Segment Open

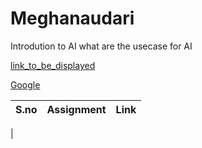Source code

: # Meghanaudari

Introdution to AI
 what are the usecase for AI

 [link_to_be_displayed](Actual_Line)

 [Google](https://www.google.com/)

| S.no | Assignment | Link |
|------ |-----------|-------|
|
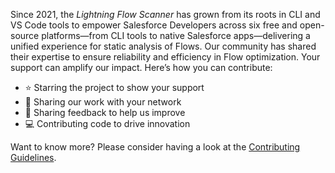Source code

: Since 2021, the _Lightning Flow Scanner_ has grown from its roots in CLI and VS Code tools to empower Salesforce Developers across six free and open-source platforms—from CLI tools to native Salesforce apps—delivering a unified experience for static analysis of Flows. Our community has shared their expertise to ensure reliability and efficiency in Flow optimization. Your support can amplify our impact. Here’s how you can contribute:

- ⭐ Starring the project to show your support
- 📢 Sharing our work with your network
- 💬 Sharing feedback to help us improve
- 💻 Contributing code to drive innovation

Want to know more? Please consider having a look at the [Contributing Guidelines](https://github.com/Flow-Scanner/lightning-flow-scanner-core/blob/main/CONTRIBUTING.md).
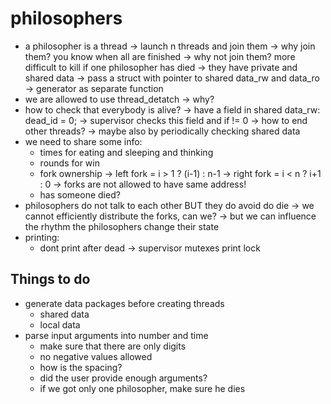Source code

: philosophers
============

- a philosopher is a thread
	-> launch n threads and join them
		-> why join them? you know when all are finished
		-> why not join them? more difficult to kill if one philosopher has died
	-> they have private and shared data
		-> pass a struct with pointer to shared data_rw and data_ro
		-> generator as separate function
- we are allowed to use thread_detatch
	-> why?
- how to check that everybody is alive?
	-> have a field in shared data_rw: dead_id = 0;
	-> supervisor checks this field and if != 0
		-> how to end other threads?
			-> maybe also by periodically checking shared data 
- we need to share some info:
	- times for eating and sleeping and thinking
	- rounds for win
	- fork ownership
		-> left fork = i > 1 ? (i-1) : n-1
		-> right fork = i < n ? i+1 : 0
		-> forks are not allowed to have same address!
	- has someone died?
- philosophers do not talk to each other BUT they do avoid do die
	-> we cannot efficiently distribute the forks, can we?
	-> but we can influence the rhythm the philosophers change their state
- printing:
	- dont print after dead -> supervisor mutexes print lock

Things to do
-----------

- generate data packages before creating threads
	- shared data
	- local data
- parse input arguments into number and time
	- make sure that there are only digits
	- no negative values allowed
	- how is the spacing?
	- did the user provide enough arguments?
	- if we got only one philosopher, make sure he dies
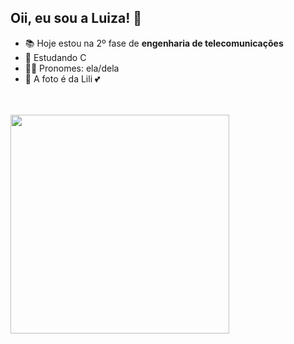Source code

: ## Oii, eu sou a Luiza! 🦋
- 📚 Hoje estou na 2º fase de **engenharia de telecomunicações**
- 🌱 Estudando C
- 👩‍🦰 Pronomes: ela/dela
- 🐶 A foto é da Lili 💕

<br>
 
<div style="display: inline_block"><br>
  <img align="left" height="350" width"350" src="https://cdn.discordapp.com/attachments/978456290428862516/1026273770438139985/octocat-1664753123951.png"/>
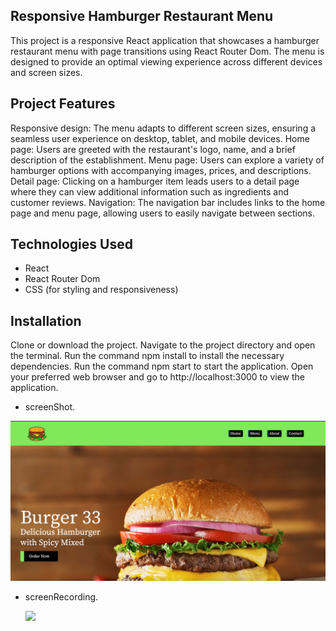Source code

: ## Responsive Hamburger Restaurant Menu

This project is a responsive React application that showcases a hamburger restaurant menu with page transitions using React Router Dom. The menu is designed to provide an optimal viewing experience across different devices and screen sizes.

## Project Features

Responsive design: The menu adapts to different screen sizes, ensuring a seamless user experience on desktop, tablet, and mobile devices.
Home page: Users are greeted with the restaurant's logo, name, and a brief description of the establishment.
Menu page: Users can explore a variety of hamburger options with accompanying images, prices, and descriptions.
Detail page: Clicking on a hamburger item leads users to a detail page where they can view additional information such as ingredients and customer reviews.
Navigation: The navigation bar includes links to the home page and menu page, allowing users to easily navigate between sections.

## Technologies Used

- React
- React Router Dom
- CSS (for styling and responsiveness)

## Installation

Clone or download the project.
Navigate to the project directory and open the terminal.
Run the command npm install to install the necessary dependencies.
Run the command npm start to start the application.
Open your preferred web browser and go to http://localhost:3000 to view the application.

- screenShot.

 <img src="/src/assets/screenShoot.jpg"/>

- screenRecording.

  <img src="/src/assets/screenRecording.gif"/>
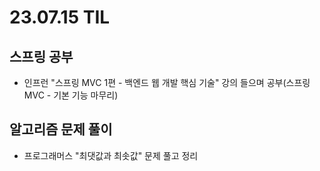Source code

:# 23.07.15 TIL

## 스프링 공부

- 인프런 "스프링 MVC 1편 - 백엔드 웹 개발 핵심 기술" 강의 들으며 공부(스프링 MVC - 기본 기능 마무리)

## 알고리즘 문제 풀이

- 프로그래머스 "최댓값과 최솟값" 문제 풀고 정리
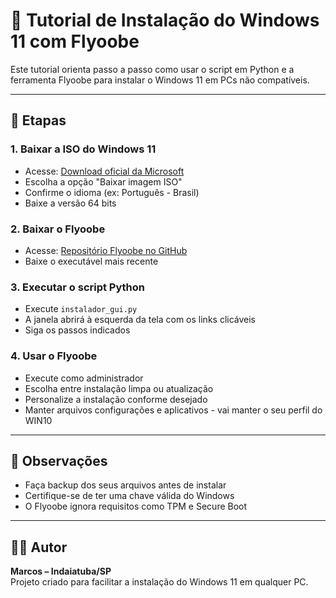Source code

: # 🧭 Tutorial de Instalação do Windows 11 com Flyoobe

Este tutorial orienta passo a passo como usar o script em Python e a ferramenta Flyoobe para instalar o Windows 11 em PCs não compatíveis.

---

## 🔹 Etapas

### 1. Baixar a ISO do Windows 11
- Acesse: [Download oficial da Microsoft](https://www.microsoft.com/pt-br/software-download/windows11)
- Escolha a opção "Baixar imagem ISO"
- Confirme o idioma (ex: Português - Brasil)
- Baixe a versão 64 bits

### 2. Baixar o Flyoobe
- Acesse: [Repositório Flyoobe no GitHub](https://github.com/builtbybel/Flyoobe)
- Baixe o executável mais recente

### 3. Executar o script Python
- Execute `instalador_gui.py`
- A janela abrirá à esquerda da tela com os links clicáveis
- Siga os passos indicados

### 4. Usar o Flyoobe
- Execute como administrador
- Escolha entre instalação limpa ou atualização
- Personalize a instalação conforme desejado
- Manter arquivos configurações e aplicativos - vai manter o seu perfil do WIN10

---

## 📌 Observações

- Faça backup dos seus arquivos antes de instalar
- Certifique-se de ter uma chave válida do Windows
- O Flyoobe ignora requisitos como TPM e Secure Boot

---

## 👨‍💻 Autor

**Marcos – Indaiatuba/SP**  
Projeto criado para facilitar a instalação do Windows 11 em qualquer PC.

Segment Closed

AIM OF THE EXERCISE
Give all the entries again exactly, dropping each picture.

WRITTEN ANSWER
Source code

: # Meghanaudari

Introdution to AI
 what are the usecase for AI

 [link_to_be_displayed](Actual_Line)

 [Google](https://www.google.com/)

| S.no | Assignment | Link |
|------ |-----------|-------|
|
Source code

: Since 2021, the _Lightning Flow Scanner_ has grown from its roots in CLI and VS Code tools to empower Salesforce Developers across six free and open-source platforms—from CLI tools to native Salesforce apps—delivering a unified experience for static analysis of Flows. Our community has shared their expertise to ensure reliability and efficiency in Flow optimization. Your support can amplify our impact. Here’s how you can contribute:

- ⭐ Starring the project to show your support
- 📢 Sharing our work with your network
- 💬 Sharing feedback to help us improve
- 💻 Contributing code to drive innovation

Want to know more? Please consider having a look at the [Contributing Guidelines](https://github.com/Flow-Scanner/lightning-flow-scanner-core/blob/main/CONTRIBUTING.md).
Source code

: philosophers
============

- a philosopher is a thread
	-> launch n threads and join them
		-> why join them? you know when all are finished
		-> why not join them? more difficult to kill if one philosopher has died
	-> they have private and shared data
		-> pass a struct with pointer to shared data_rw and data_ro
		-> generator as separate function
- we are allowed to use thread_detatch
	-> why?
- how to check that everybody is alive?
	-> have a field in shared data_rw: dead_id = 0;
	-> supervisor checks this field and if != 0
		-> how to end other threads?
			-> maybe also by periodically checking shared data 
- we need to share some info:
	- times for eating and sleeping and thinking
	- rounds for win
	- fork ownership
		-> left fork = i > 1 ? (i-1) : n-1
		-> right fork = i < n ? i+1 : 0
		-> forks are not allowed to have same address!
	- has someone died?
- philosophers do not talk to each other BUT they do avoid do die
	-> we cannot efficiently distribute the forks, can we?
	-> but we can influence the rhythm the philosophers change their state
- printing:
	- dont print after dead -> supervisor mutexes print lock

Things to do
-----------

- generate data packages before creating threads
	- shared data
	- local data
- parse input arguments into number and time
	- make sure that there are only digits
	- no negative values allowed
	- how is the spacing?
	- did the user provide enough arguments?
	- if we got only one philosopher, make sure he dies
Source code

: ## Oii, eu sou a Luiza! 🦋
- 📚 Hoje estou na 2º fase de **engenharia de telecomunicações**
- 🌱 Estudando C
- 👩‍🦰 Pronomes: ela/dela
- 🐶 A foto é da Lili 💕

<br>
 
<div style="display: inline_block"><br>
  <img align="left" height="350" width"350" src="https://cdn.discordapp.com/attachments/978456290428862516/1026273770438139985/octocat-1664753123951.png"/>
Source code

: ## Responsive Hamburger Restaurant Menu

This project is a responsive React application that showcases a hamburger restaurant menu with page transitions using React Router Dom. The menu is designed to provide an optimal viewing experience across different devices and screen sizes.

## Project Features

Responsive design: The menu adapts to different screen sizes, ensuring a seamless user experience on desktop, tablet, and mobile devices.
Home page: Users are greeted with the restaurant's logo, name, and a brief description of the establishment.
Menu page: Users can explore a variety of hamburger options with accompanying images, prices, and descriptions.
Detail page: Clicking on a hamburger item leads users to a detail page where they can view additional information such as ingredients and customer reviews.
Navigation: The navigation bar includes links to the home page and menu page, allowing users to easily navigate between sections.

## Technologies Used

- React
- React Router Dom
- CSS (for styling and responsiveness)

## Installation

Clone or download the project.
Navigate to the project directory and open the terminal.
Run the command npm install to install the necessary dependencies.
Run the command npm start to start the application.
Open your preferred web browser and go to http://localhost:3000 to view the application.

- screenShot.

 <img src="/src/assets/screenShoot.jpg"/>

- screenRecording.

  <img src="/src/assets/screenRecording.gif"/>
Source code

:# 23.07.15 TIL

## 스프링 공부

- 인프런 "스프링 MVC 1편 - 백엔드 웹 개발 핵심 기술" 강의 들으며 공부(스프링 MVC - 기본 기능 마무리)

## 알고리즘 문제 풀이

- 프로그래머스 "최댓값과 최솟값" 문제 풀고 정리
Source code

: # 🧭 Tutorial de Instalação do Windows 11 com Flyoobe

Este tutorial orienta passo a passo como usar o script em Python e a ferramenta Flyoobe para instalar o Windows 11 em PCs não compatíveis.

---

## 🔹 Etapas

### 1. Baixar a ISO do Windows 11
- Acesse: [Download oficial da Microsoft](https://www.microsoft.com/pt-br/software-download/windows11)
- Escolha a opção "Baixar imagem ISO"
- Confirme o idioma (ex: Português - Brasil)
- Baixe a versão 64 bits

### 2. Baixar o Flyoobe
- Acesse: [Repositório Flyoobe no GitHub](https://github.com/builtbybel/Flyoobe)
- Baixe o executável mais recente

### 3. Executar o script Python
- Execute `instalador_gui.py`
- A janela abrirá à esquerda da tela com os links clicáveis
- Siga os passos indicados

### 4. Usar o Flyoobe
- Execute como administrador
- Escolha entre instalação limpa ou atualização
- Personalize a instalação conforme desejado
- Manter arquivos configurações e aplicativos - vai manter o seu perfil do WIN10

---

## 📌 Observações

- Faça backup dos seus arquivos antes de instalar
- Certifique-se de ter uma chave válida do Windows
- O Flyoobe ignora requisitos como TPM e Secure Boot

---

## 👨‍💻 Autor

**Marcos – Indaiatuba/SP**  
Projeto criado para facilitar a instalação do Windows 11 em qualquer PC.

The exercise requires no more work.